Multilingual models can produce token, and therefore in extension, sentence embeddings for multiple languages at once. While this capability extends the possible use cases, it comes with a small caveat: There is no guarantee that vector spaces across languages are aligned. This basically means that the same word or sentence, translated into different languages and processed by the model, could be assigned vector representations that aren’t similar nor close in the embedding space. This prevents us from performing tasks such as information retrieval, clustering and semantic textual similarity across languages.
However, this is not to say that such tasks are impossible to perform within a single language. Semantically meaningful sentence embeddings can, and have been, generated successfully through models such as SentenceBERT (SBERT). If you haven’t already read that paper, I recommend you to have a look at my paper summary which covers the motivation, implementation, related works and results achieved by the authors. In short, SBERT is trained to generate sentence embeddings that preserve the input sequence’s semantics. This is achieved through mapping similar sentences close to each other while dissimilar ones further apart.
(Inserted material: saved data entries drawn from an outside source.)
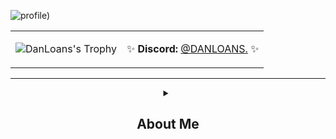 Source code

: ![profile)](https://github.com/DANLOANS/DANLOANS/blob/main/images/wa1.gif)

  <div align="center">

| | |
|---|---|
| ![DanLoans's Trophy](https://lanyard.cnrad.dev/api/600994658641772544) |  <p>✨ <b>Discord:</b> <a href='https://discord.com/users/600994658641772544'>@DANLOANS.</a> ✨</p> |

---
<details> 
  <summary><h2> About Me </h2></summary>

| My Stats |Top Languages |
|---|---|
| ![DanLoans's Top Languages](https://github-readme-stats.vercel.app/api?username=DanLoans&show_icons=true&count_private=true&hide_border=true&title_color=e0e0e0&icon_color=e0e0e0&text_color=c9d1d9&bg_color=0d1117) | ![DanLoans's Streak](https://github-readme-stats.vercel.app/api/top-langs/?username=DanLoans&langs_count=10&title_color=ee0e0e0&text_color=ffffff&icon_color=ee0e0e0&bg_color=1c1917&hide_border=true&locale=en&custom_title=Top%20%Languages) |

| My Stats |
|---|
|![DanLoans's Top Languages](https://streak-stats.demolab.com/?user=DanLoans&theme=github-dark-dimmed) |

| My Activity |
|---|
|![DanLoans's Top Languages](https://github-readme-activity-graph.vercel.app/graph?username=DanLoans&custom_title=Supun's%20GitHub%20Activity%20Graph&bg_color=2D2D2D&color=FFFFFF&line=FFFFFF&point=FFFFFF&area_color=FFFFFF&title_color=FFFFFF&area=true) |


<details> 
  <summary><h2> About Me </h2></summary>
  <h3> About Me </h3>

| My Name is DanLoans |
|---|
| <li> I will be the person who will be doing a project about Discord bot.</li> |
| <li> I'm more comfortable with JS than any other language except HTML.</li> |
| <li> And if you're interested in my project, you can develop it, but you can't sell it.</li> |

<details> 
  <summary><h2> Languages ​​and tools </h2></summary>
  <h3> Languages ​​and tools </h3>

| Languages ​​and tools |  |
|---|---|
| <li> Programming Languages: JavaScript, TypeScript, PHP, Java, C#, C, SQL </li> | ![DanLoans's Stats](https://skillicons.dev/icons?i=js,html,css) |
| <li> Frameworks: Node.js, Discord.js, Bootstrap </li> | ![DanLoans's Stats](https://skillicons.dev/icons?i=discordjs,bootstrap,npm) |
| <li> Tools: Git, rust </li> | ![DanLoans's Stats](https://skillicons.dev/icons?i=git,rust) |
| <li> IDEs: Visual Studio Code, Visual Studio, Android Studio </li> | ![DanLoans's Stats](https://skillicons.dev/icons?i=vscode,visualstudio,arduino) |
| <li> Etc: Cloudflare, Vercel, Railway, AWS, Grafana, MariaDB </li> | 
| <li>Currently Learning: Elixir, C++, Flutter, Next.js, Svelte </li> | 

<details> 
  <summary><h2> Repositories </h2></summary>
  <h3> Repositories </h3>

  |  |  |
|---|---|
| <a align="left" href="https://github.com/DANLOANS/Discord-Bot-DM-Mail" title="DanLoans"><img align="left" height="115" src="https://github-readme-stats.vercel.app/api/pin/?username=DanLoans&repo=Discord-Bot-DM-Mail&theme=react&border_color=#FFFFFF&border_radius=10"></a> | <a align="left" href="https://github.com/DANLOANS/Discord-Bot-Chat-Use-Database" title="DanLoans"><img align="left" height="115" src="https://github-readme-stats.vercel.app/api/pin/?username=DanLoans&repo=Discord-Bot-Chat-Use-Database&theme=react&border_color=#FFFFFF&border_radius=10"></a> |
| <a align="left" href="https://github.com/DANLOANS/Discord-Bot-DM-txt" title="DanLoans"><img align="left" height="115" src="https://github-readme-stats.vercel.app/api/pin/?username=DanLoans&repo=Discord-Bot-DM-txt&theme=react&border_color=#FFFFFF&border_radius=10"></a> | <a align="left" href="https://github.com/DANLOANS/Discord-Bot-Chat-GPT" title="DanLoans"><img align="left" height="115" src="https://github-readme-stats.vercel.app/api/pin/?username=DanLoans&repo=Discord-Bot-Chat-GPT&theme=react&border_color=#FFFFFF&border_radius=10"></a> |
| <a align="left" href="https://github.com/DANLOANS/Discord-Bot-Verify" title="DanLoans"><img align="left" height="115" src="https://github-readme-stats.vercel.app/api/pin/?username=DanLoans&repo=Discord-Bot-Verify&theme=react&border_color=#FFFFFF&border_radius=10"></a> | <a align="left" href="https://github.com/DANLOANS/Discord-Status-" title="DanLoans"><img align="left" height="115" src="https://github-readme-stats.vercel.app/api/pin/?username=DanLoans&repo=Discord-Status-&theme=react&border_color=#FFFFFF&border_radius=10"></a> |
| <a align="left" href="https://github.com/DANLOANS/website-templates-" title="DanLoans"><img align="left" height="115" src="https://github-readme-stats.vercel.app/api/pin/?username=DanLoans&repo=website-templates-&theme=react&border_color=#FFFFFF&border_radius=10"></a> |  <a align="left" href="https://github.com/DANLOANS/-4-menu-web-templates" title="DanLoans"><img align="left" height="115" src="https://github-readme-stats.vercel.app/api/pin/?username=DanLoans&repo=-4-menu-web-templates&theme=react&border_color=#FFFFFF&border_radius=10"></a> |
|  |  |
|  |  |





  
<!-- Social icons section -->


   

---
What if we could extend this capability of assigning semantically meaningful representations to work both within and across a wider set of languages? That would open up lots of interesting use-cases. This, in fact, is exactly what Reimers et al. study in Making Monolingual Sentence Embeddings Multilingual using Knowledge Distillation. They transfer the capabilities of SBERT to multilingual models such as XLM-Roberta (XLM-R) through a novel knowledge distillation training process.